Each of those rings has, (last time i did the math i need to dig my articles up again though as it's been a few weeks), 4 times the bandwidth, albit uni directional compared to AMD's bi-directional.But thats kinda one of the things i was getting at. AMD has to put all the traffic thats distributed across 4 buses, (though i couldn't find a good explanation of what the snoop bus was for), through a single much lower speed bus.

 

Also saying we don't know what effect the IF links have on latency is like saying we don't know what effect making everyone use 30mph mopeds will have on traffic congestion. You just have to look at  side data and use a bit of common sense on said data.

 

We know despite splitting transmission types across 4 different higher speed buses that the ring bus itself causes increased latency with more than 8 cores. If the ring bus itself is the issue that allready tells us the issue is one of the bus delaying things for some reason.

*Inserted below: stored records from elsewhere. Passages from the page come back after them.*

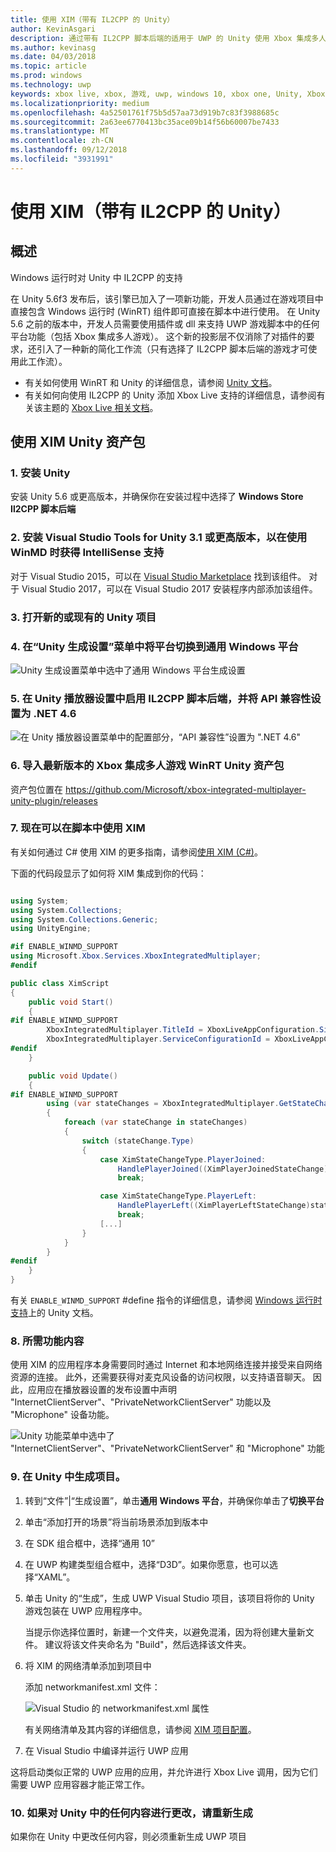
 ```yaml
---
title: 使用 XIM（带有 IL2CPP 的 Unity）
author: KevinAsgari
description: 通过带有 IL2CPP 脚本后端的适用于 UWP 的 Unity 使用 Xbox 集成多人游戏
ms.author: kevinasg
ms.date: 04/03/2018
ms.topic: article
ms.prod: windows
ms.technology: uwp
keywords: xbox live, xbox, 游戏, uwp, windows 10, xbox one, Unity, Xbox 集成多人游戏
ms.localizationpriority: medium
ms.openlocfilehash: 4a52501761f75b5d57aa73d919b7c83f3988685c
ms.sourcegitcommit: 2a63ee6770413bc35ace09b14f56b60007be7433
ms.translationtype: MT
ms.contentlocale: zh-CN
ms.lasthandoff: 09/12/2018
ms.locfileid: "3931991"
---
```

# <a name="use-xim-unity-with-il2cpp"></a>使用 XIM（带有 IL2CPP 的 Unity）

## <a name="overview"></a>概述

Windows 运行时对 Unity 中 IL2CPP 的支持

在 Unity 5.6f3 发布后，该引擎已加入了一项新功能，开发人员通过在游戏项目中直接包含 Windows 运行时 (WinRT) 组件即可直接在脚本中进行使用。 在 Unity 5.6 之前的版本中，开发人员需要使用插件或 dll 来支持 UWP 游戏脚本中的任何平台功能（包括 Xbox 集成多人游戏）。 这个新的投影层不仅消除了对插件的要求，还引入了一种新的简化工作流（只有选择了 IL2CPP 脚本后端的游戏才可使用此工作流）。

- 有关如何使用 WinRT 和 Unity 的详细信息，请参阅 [Unity 文档](https://docs.unity3d.com/Manual/IL2CPP-WindowsRuntimeSupport.html)。
- 有关如何向使用 IL2CPP 的 Unity 添加 Xbox Live 支持的详细信息，请参阅有关该主题的 [Xbox Live 相关文档](https://docs.microsoft.com/windows/uwp/xbox-live/get-started-with-partner/partner-add-xbox-live-to-unity-uwp)。

## <a name="using-the-xim-unity-asset-package"></a>使用 XIM Unity 资产包

### <a name="1-install-unity"></a>1. 安装 Unity

安装 Unity 5.6 或更高版本，并确保你在安装过程中选择了 **Windows Store Il2CPP 脚本后端**

### <a name="2-install-visual-studio-tools-for-unity-version-31-and-above-for-intellisense-support-when-using-winmds"></a>2. 安装 Visual Studio Tools for Unity 3.1 或更高版本，以在使用 WinMD 时获得 IntelliSense 支持

对于 Visual Studio 2015，可以在 [Visual Studio Marketplace](https://marketplace.visualstudio.com/items?itemName=SebastienLebreton.VisualStudio2015ToolsforUnity) 找到该组件。 对于 Visual Studio 2017，可以在 Visual Studio 2017 安装程序内部添加该组件。

### <a name="3-open-a-new-or-existing-unity-project"></a>3. 打开新的或现有的 Unity 项目

### <a name="4-switch-the-platform-to-universal-windows-platform-in-the-unity-build-settings-menu"></a>4. 在“Unity 生成设置”菜单中将平台切换到通用 Windows 平台

![Unity 生成设置菜单中选中了通用 Windows 平台生成设置](../../images/xboxintegratedmultiplayer/xim-unity-build.png)

### <a name="5-enable-il2cpp-scripting-backend-in-the-unity-player-settings-and-set-api-compatibility-to-net-46"></a>5. 在 Unity 播放器设置中启用 IL2CPP 脚本后端，并将 API 兼容性设置为 .NET 4.6

![在 Unity 播放器设置菜单中的配置部分，“API 兼容性”设置为 ".NET 4.6"](../../images/unity/unity-il2cpp-1.png)

### <a name="6-import-the-latest-version-of-the-xbox-integrated-multiplayer-winrt-unity-asset-package"></a>6. 导入最新版本的 Xbox 集成多人游戏 WinRT Unity 资产包

资产包位置在 https://github.com/Microsoft/xbox-integrated-multiplayer-unity-plugin/releases

### <a name="7-you-can-now-use-xim-in-your-scripts"></a>7. 现在可以在脚本中使用 XIM

有关如何通过 C# 使用 XIM 的更多指南，请参阅[使用 XIM (C#)](using-xim-cs.md)。

下面的代码段显示了如何将 XIM 集成到你的代码：

```cs

using System;
using System.Collections;
using System.Collections.Generic;
using UnityEngine;

#if ENABLE_WINMD_SUPPORT
using Microsoft.Xbox.Services.XboxIntegratedMultiplayer;
#endif

public class XimScript
{
    public void Start()
    {
#if ENABLE_WINMD_SUPPORT
        XboxIntegratedMultiplayer.TitleId = XboxLiveAppConfiguration.SingletonInstance.TitleId;
        XboxIntegratedMultiplayer.ServiceConfigurationId = XboxLiveAppConfiguration.SingletonInstance.ServiceConfigurationId;
#endif
    }

    public void Update()
    {
#if ENABLE_WINMD_SUPPORT
        using (var stateChanges = XboxIntegratedMultiplayer.GetStateChanges())
        {
            foreach (var stateChange in stateChanges)
            {
                switch (stateChange.Type)
                {
                    case XimStateChangeType.PlayerJoined:
                        HandlePlayerJoined((XimPlayerJoinedStateChange)stateChange);
                        break;

                    case XimStateChangeType.PlayerLeft:
                        HandlePlayerLeft((XimPlayerLeftStateChange)stateChange);
                        break;
                    [...]
                }
            }
        }
#endif
    }
}
```

有关 `ENABLE_WINMD_SUPPORT` #define 指令的详细信息，请参阅 [Windows 运行时支持](https://docs.unity3d.com/Manual/IL2CPP-WindowsRuntimeSupport.html)上的 Unity 文档。

### <a name="8-required-capability-content"></a>8. 所需功能内容

使用 XIM 的应用程序本身需要同时通过 Internet 和本地网络连接并接受来自网络资源的连接。 此外，还需要获得对麦克风设备的访问权限，以支持语音聊天。 因此，应用应在播放器设置的发布设置中声明 "InternetClientServer"、"PrivateNetworkClientServer" 功能以及 "Microphone" 设备功能。

![Unity 功能菜单中选中了 "InternetClientServer"、"PrivateNetworkClientServer" 和 "Microphone" 功能](../../images/xboxintegratedmultiplayer/xim-unity-capability.png)

### <a name="9-build-the-project-in-unity"></a>9. 在 Unity 中生成项目。

1. 转到“文件”|“生成设置”，单击**通用 Windows 平台**，并确保你单击了**切换平台**

2. 单击“添加打开的场景”将当前场景添加到版本中

3. 在 SDK 组合框中，选择“通用 10”

4. 在 UWP 构建类型组合框中，选择“D3D”。如果你愿意，也可以选择“XAML”。

5. 单击 Unity 的“生成”，生成 UWP Visual Studio 项目，该项目将你的 Unity 游戏包装在 UWP 应用程序中。

    当提示你选择位置时，新建一个文件夹，以避免混淆，因为将创建大量新文件。 建议将该文件夹命名为 "Build"，然后选择该文件夹。

6. 将 XIM 的网络清单添加到项目中

    添加 networkmanifest.xml 文件：

    ![Visual Studio 的 networkmanifest.xml 属性](../../images/xboxintegratedmultiplayer/xim-unity-networkmanifest.png)

    有关网络清单及其内容的详细信息，请参阅 [XIM 项目配置](xim-manifest.md)。

7. 在 Visual Studio 中编译并运行 UWP 应用

这将启动类似正常的 UWP 应用的应用，并允许进行 Xbox Live 调用，因为它们需要 UWP 应用容器才能正常工作。

### <a name="10-rebuild-if-you-make-changes-to-anything-in-unity"></a>10. 如果对 Unity 中的任何内容进行更改，请重新生成

如果你在 Unity 中更改任何内容，则必须重新生成 UWP 项目
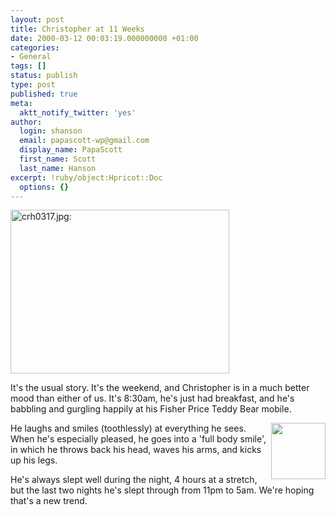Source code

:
 ```yaml
---
layout: post
title: Christopher at 11 Weeks
date: 2000-03-12 00:03:19.000000000 +01:00
categories:
- General
tags: []
status: publish
type: post
published: true
meta:
  aktt_notify_twitter: 'yes'
author:
  login: shanson
  email: papascott-wp@gmail.com
  display_name: PapaScott
  first_name: Scott
  last_name: Hanson
excerpt: !ruby/object:Hpricot::Doc
  options: {}
---
```

<p><img src="http://www.papascott.de/wordpress/wp-content/uploads/2000/03/20000312007.jpg" height="262" width="350" border="0" alt="crh0317.jpg: " /></p>
<p>It's the usual story. It's the weekend, and Christopher is in a much better mood than either of us. It's 8:30am, he's just had breakfast, and he's babbling and gurgling happily at his Fisher Price Teddy Bear mobile. </p>
<p><img src="http://www.papascott.de/wordpress/wp-content/uploads/2000/03/crh.jpg" height="90" width="87" align="right" /> He laughs and smiles (toothlessly) at everything he sees. When he's especially pleased, he goes into a 'full body smile', in which he throws back his head, waves his arms, and kicks up his legs. </p>
<p>He's always slept well during the night, 4 hours at a stretch, but the last two nights he's slept through from 11pm to 5am. We're hoping that's a new trend.</p>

And the only reason the ring bus would cause that kind of issue is if it;'s becoming overloaded with info.

 

Now obviously AMD and Intel processors aren't going to use identical intercore bandwidth. Thats a a Duh point. But they're absolutely going to be in the same general ballpark assuming Intel hasn't designed their CPU's to be horribly inefficient in this regard, (and if they had they could just fix the ring bus to work at bigger core counts by working on that). Given the massive bandwidth disparity between the Intel and AMD solutions the only way the 8 core parts couldn't be bandwidth starved is actual magic. Because we know from the limitations of Ring Bus roughly what kind of bandwidth is required for an intel speed latency solution and we know AMD literally isn't even remotely close to that currently which means unless AMD has actual magic to make intercore communication restricted almost entirely to purely in CCX there's no way they cannot be bandwidth starved on higher core count parts.

 

Obviously on HEDT and Server parts where intel clocks are lower and they're using a mesh that starts to fall off as intel's bandwidth drops, (because of the frequency point you mentioned), and their mesh just isn't quite as blazingly fast for a given bandwidth in the first place AMD's issues get less, helped by the fact that the lower clocks also mean each core is doing less work reducing the needed bandwidth for the communications. Not to mention cross die communications are as you noted different in Zen1 and Zen+ from interCCX.